Has anyone checked out this One Sentence project? It’s pretty nifty — people trying to tell stories in one sentence, some of them quite swell. None are really quite stories, but quite a few would make interesting ledes to stories.

Some of my favorites from today:

  • “I realize now that his being a passionate person is no excuse for him trying to choke me to death when he found out i was pregnant.”
  • “Eyeing the intriguingly attractive girl in line, it took me a moment to remember that it’s almost impossible to find lesbians in birth control clinics.”
  • “To think… it all started with a wayward icecube.”

Update: Questioning The AIDS Rate Story

December 6, 2007

Here’s an addenda to my earlier post about the AIDS infection rate growing among teens and young adults. I suggested that one reason for the jump might be the rise of abstinence-only sex education. Well, lo and behold, a new study comes out and says that the teen birth rate has jumped and the reason: the rise of abstinence-only education.

(S)ome experts said they have been expecting a jump. They blamed it on increased federal funding for abstinence-only health education that doesn’t teach teens how to use condoms and other contraception.

Isn’t this really a very similar scenario with a totally different analysis? Both AIDS and pregnancy are direct results of unprotected sex. Both AIDS infections and teen pregnancies saw their first rise in years. Yet for AIDS, experts blame a perception that AIDS is less dangerous; for teen pregnancy experts blame abstinence-only education. Couldn’t it be true that rising AIDS infection rates could ALSO be related to the rise of abstinence-only education? It at least seems probable.

To be fair, it could also be vice versa: The perception among teenagers that pregnancies don’t happen has led to an increase in teen pregnancies. To some degree this could be happening, but I doubt it’s the best explanation.

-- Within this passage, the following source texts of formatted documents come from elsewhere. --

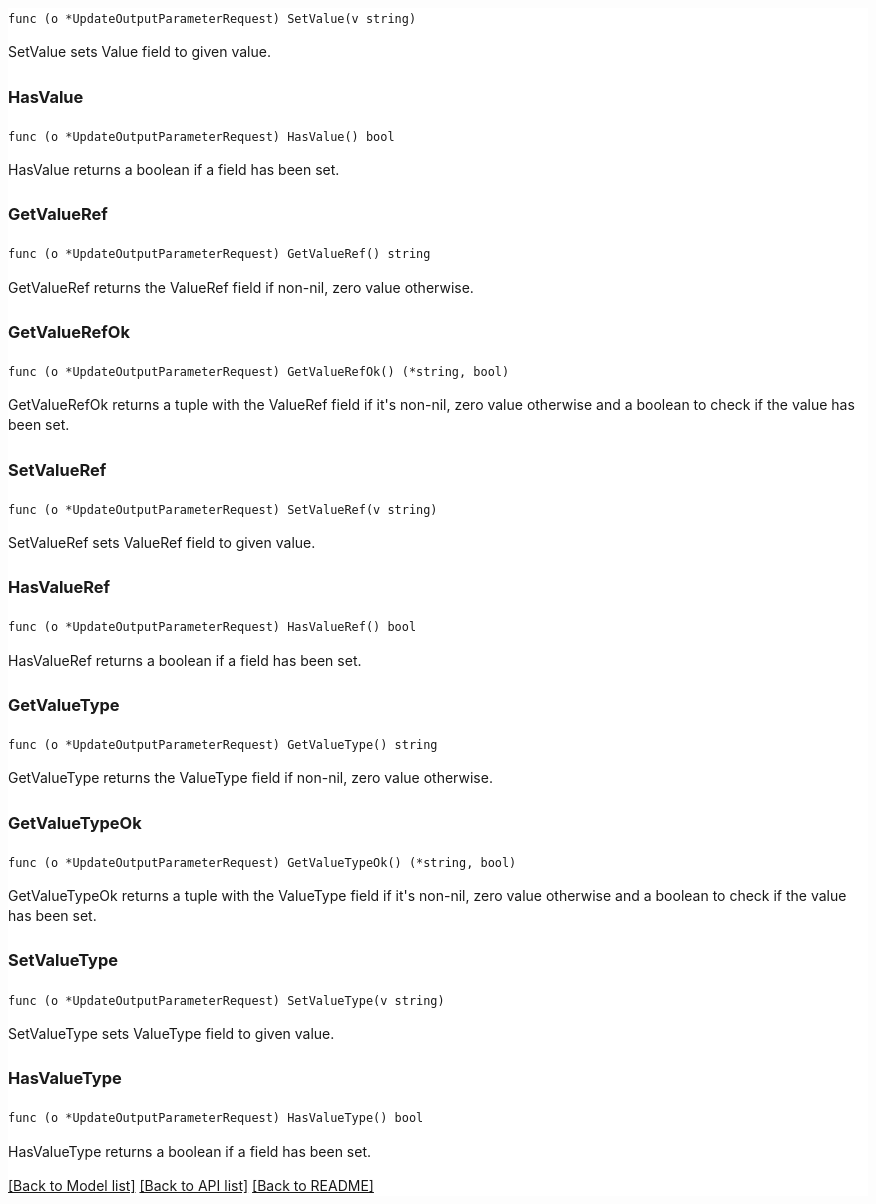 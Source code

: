 `func (o *UpdateOutputParameterRequest) SetValue(v string)`

SetValue sets Value field to given value.

### HasValue

`func (o *UpdateOutputParameterRequest) HasValue() bool`

HasValue returns a boolean if a field has been set.

### GetValueRef

`func (o *UpdateOutputParameterRequest) GetValueRef() string`

GetValueRef returns the ValueRef field if non-nil, zero value otherwise.

### GetValueRefOk

`func (o *UpdateOutputParameterRequest) GetValueRefOk() (*string, bool)`

GetValueRefOk returns a tuple with the ValueRef field if it's non-nil, zero value otherwise
and a boolean to check if the value has been set.

### SetValueRef

`func (o *UpdateOutputParameterRequest) SetValueRef(v string)`

SetValueRef sets ValueRef field to given value.

### HasValueRef

`func (o *UpdateOutputParameterRequest) HasValueRef() bool`

HasValueRef returns a boolean if a field has been set.

### GetValueType

`func (o *UpdateOutputParameterRequest) GetValueType() string`

GetValueType returns the ValueType field if non-nil, zero value otherwise.

### GetValueTypeOk

`func (o *UpdateOutputParameterRequest) GetValueTypeOk() (*string, bool)`

GetValueTypeOk returns a tuple with the ValueType field if it's non-nil, zero value otherwise
and a boolean to check if the value has been set.

### SetValueType

`func (o *UpdateOutputParameterRequest) SetValueType(v string)`

SetValueType sets ValueType field to given value.

### HasValueType

`func (o *UpdateOutputParameterRequest) HasValueType() bool`

HasValueType returns a boolean if a field has been set.


[[Back to Model list]](../README.md#documentation-for-models) [[Back to API list]](../README.md#documentation-for-api-endpoints) [[Back to README]](../README.md)


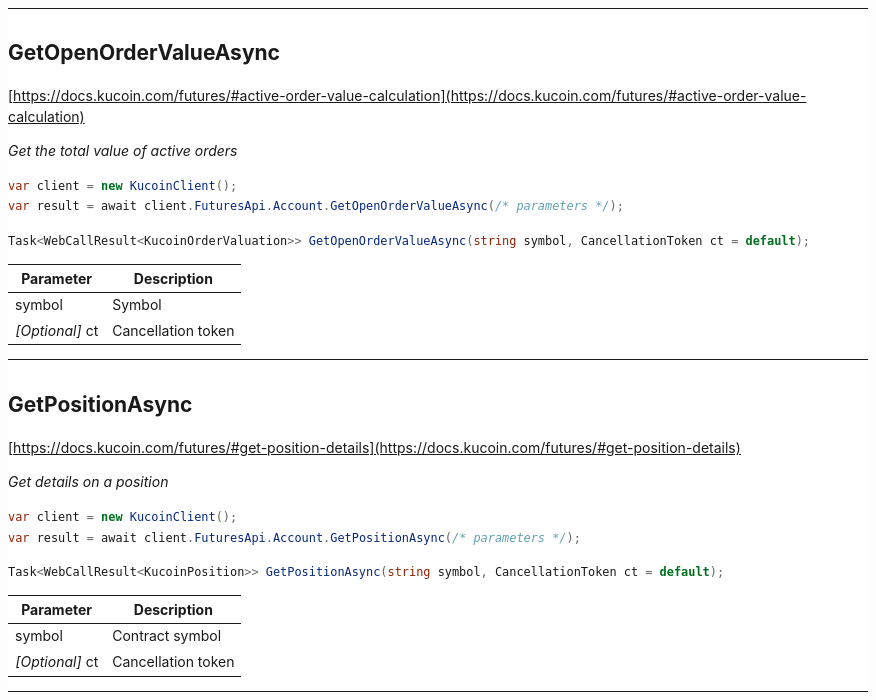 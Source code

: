 ***

## GetOpenOrderValueAsync  

[https://docs.kucoin.com/futures/#active-order-value-calculation](https://docs.kucoin.com/futures/#active-order-value-calculation)  
<p>

*Get the total value of active orders*  

```csharp  
var client = new KucoinClient();  
var result = await client.FuturesApi.Account.GetOpenOrderValueAsync(/* parameters */);  
```  

```csharp  
Task<WebCallResult<KucoinOrderValuation>> GetOpenOrderValueAsync(string symbol, CancellationToken ct = default);  
```  

|Parameter|Description|
|---|---|
|symbol|Symbol|
|_[Optional]_ ct|Cancellation token|

</p>

***

## GetPositionAsync  

[https://docs.kucoin.com/futures/#get-position-details](https://docs.kucoin.com/futures/#get-position-details)  
<p>

*Get details on a position*  

```csharp  
var client = new KucoinClient();  
var result = await client.FuturesApi.Account.GetPositionAsync(/* parameters */);  
```  

```csharp  
Task<WebCallResult<KucoinPosition>> GetPositionAsync(string symbol, CancellationToken ct = default);  
```  

|Parameter|Description|
|---|---|
|symbol|Contract symbol|
|_[Optional]_ ct|Cancellation token|

</p>

***
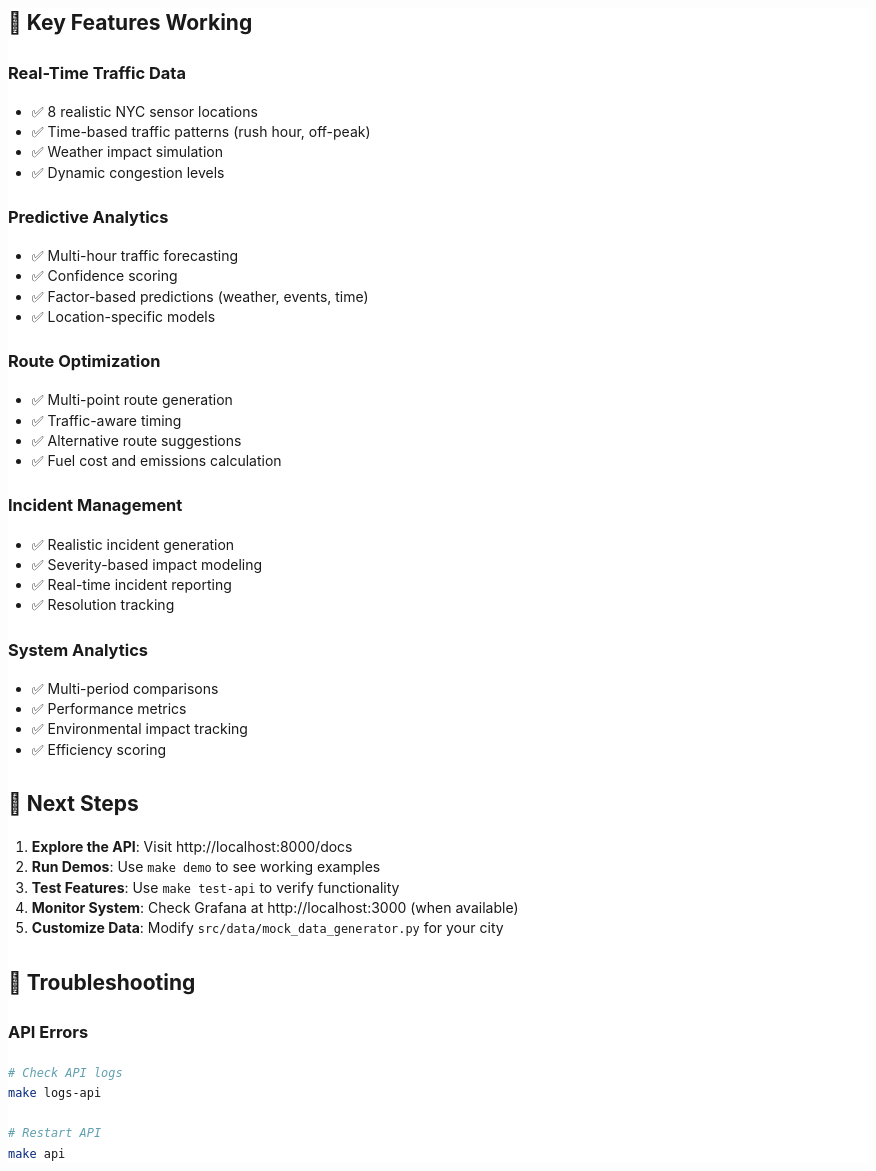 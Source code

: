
```bash
```

## 🌟 Key Features Working

### Real-Time Traffic Data
- ✅ 8 realistic NYC sensor locations
- ✅ Time-based traffic patterns (rush hour, off-peak)
- ✅ Weather impact simulation
- ✅ Dynamic congestion levels

### Predictive Analytics
- ✅ Multi-hour traffic forecasting
- ✅ Confidence scoring
- ✅ Factor-based predictions (weather, events, time)
- ✅ Location-specific models

### Route Optimization
- ✅ Multi-point route generation
- ✅ Traffic-aware timing
- ✅ Alternative route suggestions
- ✅ Fuel cost and emissions calculation

### Incident Management
- ✅ Realistic incident generation
- ✅ Severity-based impact modeling
- ✅ Real-time incident reporting
- ✅ Resolution tracking

### System Analytics
- ✅ Multi-period comparisons
- ✅ Performance metrics
- ✅ Environmental impact tracking
- ✅ Efficiency scoring

## 🎯 Next Steps

1. **Explore the API**: Visit http://localhost:8000/docs
2. **Run Demos**: Use `make demo` to see working examples
3. **Test Features**: Use `make test-api` to verify functionality
4. **Monitor System**: Check Grafana at http://localhost:3000 (when available)
5. **Customize Data**: Modify `src/data/mock_data_generator.py` for your city

## 🐛 Troubleshooting

### API Errors
```bash
# Check API logs
make logs-api

# Restart API
make api
```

Feel free to comment below.


Iraq Makes For Costly Coverage

December 6, 2007

Columbia Journalism Review has a pretty good editorial in the Nov./Dec. issue about how news organizations are learning to boost news coverage and reduce costs. I had never given much thought to how much it takes to staff a news bureau in Iraq, but according to CJR, it’s a lot. In discussing this lengthy package in the New York Times, CJR says:

According to their editor, the writers, Damien Cave and Stephen Farrell, spent more than half of their time for nearly two months on the piece, including a number of days as embeds. Their research was supplemented by the work of twenty-nine other reporters, photographers, videographers, editors, and members of the graphics staff. The foreign editor, Susan Chira, devoted roughly the equivalent of two weeks to the story. Just to maintain a bureau in Iraq these days, between life insurance and blast walls, guards and transportation, guns and generators, takes more than $3 million annually at the Times—plus staff salaries.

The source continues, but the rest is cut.